What the program does not answer
Three things the program leaves open.
First, what happens in year three. The program ends at twenty-four months. After that, the owner faces the same operational questions any residential investor in Miami faces. The renewal of the program by the operator, if it happens, will be at terms based on the building's actual performance, which could be better or worse than the initial 7%.
Second, the market value of the unit after two years. The unit's appreciation or depreciation during the program is not covered by the structure. If the unit appreciates, the owner benefits. If it depreciates, the guaranteed rent does not offset the capital loss. The expected appreciation analysis for the Viceroy specifically depends on the building's position within Brickell, the hotel operation, and broader market conditions.
Third, the tax treatment. The rent received is taxed in the U.S. under short-term rental rental rules, and in the investor's country of origin under its own rules. For the Brazilian investor, the annual rent of USD 84,000 enters carnê-leão if the unit is held by an individual, or under corporate structure if held by an LLC or offshore holding.

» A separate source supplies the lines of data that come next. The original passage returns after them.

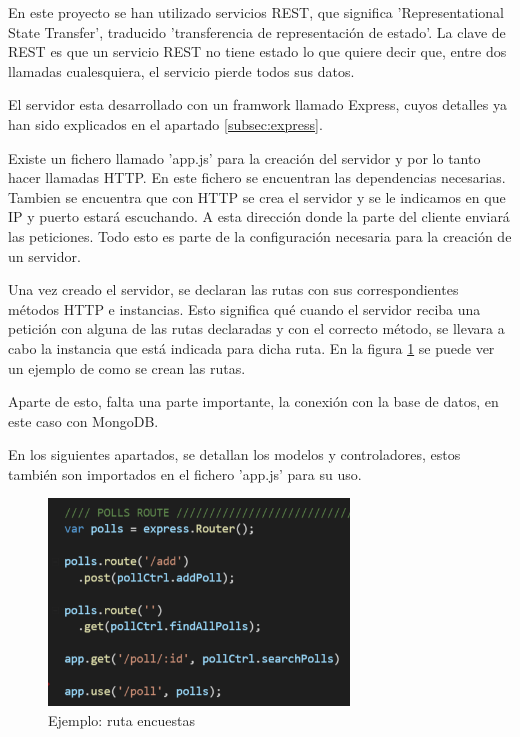\documentclass[a4paper, 12pt]{book}
\begin{document}
En este proyecto se han utilizado servicios REST, que significa 'Representational State Transfer', traducido 'transferencia de representaci\'on de estado'. La clave de REST es que un servicio REST no tiene estado lo que quiere decir que, entre dos llamadas cualesquiera, el servicio pierde todos sus datos.

El servidor esta desarrollado con un framwork llamado Express, cuyos detalles ya han sido explicados en el apartado \ref{subsec:express}. 

Existe un fichero llamado 'app.js' para la creaci\'on del servidor y por lo tanto hacer llamadas HTTP. En este fichero se encuentran las dependencias necesarias. Tambien se encuentra que con HTTP se crea el servidor y se le indicamos en que IP y puerto estar\'a escuchando. A esta direcci\'on donde la parte del cliente enviar\'a las peticiones. Todo esto es parte de la configuraci\'on necesaria para la creaci\'on de un servidor.

Una vez creado el servidor, se declaran las rutas con sus correspondientes m\'etodos HTTP e instancias. Esto significa qu\'e cuando el servidor reciba una petici\'on con alguna de las rutas declaradas y con el correcto m\'etodo, se llevara a cabo la instancia que est\'a indicada para dicha ruta. En la figura \ref{f:ej_route} se puede ver un ejemplo de como se crean las rutas.

Aparte de esto, falta una parte importante, la conexi\'on con la base de datos, en este caso con MongoDB.

En los siguientes apartados, se detallan los modelos y controladores, estos tambi\'en son importados en el fichero 'app.js' para su uso.

\begin{figure}[H]
  \centering
  \includegraphics[width=8cm, keepaspectratio]{img/ej_route.png}
  \caption{Ejemplo: ruta encuestas}
  \label{f:ej_route}
\end{figure}
\end{document}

Efficient treatment depends on the structure, and tax optimization can shift the net return by up to one percentage point.
When the Viceroy makes sense
The Viceroy structure responds to a specific investor profile. The investor who wants Brickell exposure, wants predictable income for two years, and wants operational simplicity in the first years. It does not substitute long-term analysis of the building, the operator, or the neighborhood, but resolves the friction of the first two years.
For the investor with a longer horizon (five to ten years), the Viceroy unit remains an option, but the decision rests less on the leaseback program and more on the appreciation thesis. For the investor with a shorter horizon (three to five years), the program can be the factor that makes the deal closeable.
Z Group represents buyers at the Viceroy, and the first question in any conversation about the building is about the horizon. Without that, the leaseback structure is not evaluable. Welcome home.